Türkiye’de de olmak pek kolay değil anlaşılan. 29 Ekim de Anıt Kabir'e
gitmek için çok uğraştılar,
akşamda Cumhuriyet Balosu olamadı bildiğim kadarı ile. Olsaydı da çok az
politikacı sizin kadar yakışıklı dururdu kalabalığın önünde. Torenlerde siyah fötr
şapka elinizde balkondan ahaliyi gururla selamlayan
bir siz vardınız sanki.
Bu sene ne yapılacak Türkiye’de bilmiyorum*, dedim ya uzakta olmak çok
zor. Burda benim bayrağım var, gittiğim her yere
götürdüğüm, kırmızi beyaz balonlarımda var.

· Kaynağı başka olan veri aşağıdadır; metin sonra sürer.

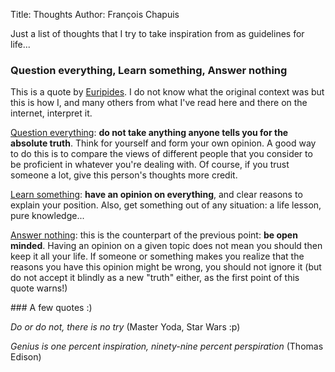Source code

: Title: Thoughts
Author: François Chapuis

Just a list of thoughts that I try to take inspiration from as guidelines for life...

### Question everything, Learn something, Answer nothing

This is a quote by [Euripides](http://en.wikipedia.org/wiki/Euripides). I do not know what the original context was but this is how I, and many others from what I've read here and there on the internet, interpret it.

<u>Question everything</u>: **do not take anything anyone tells you for the absolute truth**. Think for yourself and form your own opinion. A good way to do this is to compare the views of different people that you consider to be proficient in whatever you're dealing with. Of course, if you trust someone a lot, give this person's thoughts more credit.

<u>Learn something</u>: **have an opinion on everything**, and clear reasons to explain your position. Also, get something out of any situation: a life lesson, pure knowledge...

<u>Answer nothing</u>: this is the counterpart of the previous point: **be open minded**. Having an opinion on a given topic does not mean you should then keep it all your life. If someone or something makes you realize that the reasons you have this opinion might be wrong, you should not ignore it (but do not accept it blindly as a new "truth" either, as the first point of this quote warns!)


<!-- ### Distilling success ###

1. I believe *knowledge is the key to intelligence*: people become intelligent as they acquire more and more knowledge.
2. The Threshold hypothesis, introduced by [Ellis Paul Torrance](http://en.wikipedia.org/wiki/Ellis_Paul_Torrance), says that *a person has to be "intelligent" in order to be "creative"*, whereas the opposite is not true. I agree with this: I can't think of a person that did something groundbreaking and wasn't intelligent. On the other hand, many head of the class never did anything revolutionary though they were undoubtedly very bright.
3. As a result of the two previous convictions I had, I concluded that *a person has to be "knowledgeable" in order to be "creative"* and, then, I thought that this was in utter contradiction with the famous "Imagination is more important than knowledge" quote by [Albert Einstein](http://en.wikipedia.org/wiki/Albert_Einstein)... because, in my mind, "creativity" was the exact same thing as "imagination". However I [found out](http://www.creativesomething.net/post/452327772/imagination-is-not-creativity) that:
	* Imagination is *thinking of something that is not present*, or *the act of bringing things into conscious that aren’t here*.
	* Creativity is *doing something meaningful with your imagination*.
	
	Finally, I ended up with the following conception of what it takes to be creative, and thus successful:

	<center>![Distilling success]({static}/images/thoughts/success_distillation.png)</center>

	**Imagination is as important as knowledge: none of them can be left aside on the road to success :)** -->


### A few quotes :)

*Do or do not, there is no try* (Master Yoda, Star Wars :p)

*Genius is one percent inspiration, ninety-nine percent perspiration* (Thomas Edison)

Burda otururum balkonuma, şöyle güzel bir Türk kahvesi
yaparım, sizin hasır sandalyeli,
yuvarlak masalı bir fotoğrafınız
var ya, beyaz takım elbise ile oturmuşsunuz, ayak ayak üstüne atmış
şöyle bir soluklanıyorsunuz, bol köpüklü,
sade bir kahve eşliğinde. Ben de aynı öyle yaparım, Sizden sonra ‘onder’
diyebileceğimiz kimsenin çıkmamasını, artık genç olmasam da hitabenizdeki
birinci vazifemi düşünüp, sevdiğiniz şarkılardan bir iki tanesini dinleyerek kendi yaptığım kahvemi
içerim burada.
*Türkiye ayağa kalkmış, Anıt Kabir’e akmış vatandaş, İzmir’de Atatürk
portresi çizilmiş insanlarla, İstanbul bayrak içinde. Bu bilgileri
bir gün sonra ekliyebiliyorum, Internet bağlantısı bir geliyor bir gidiyor.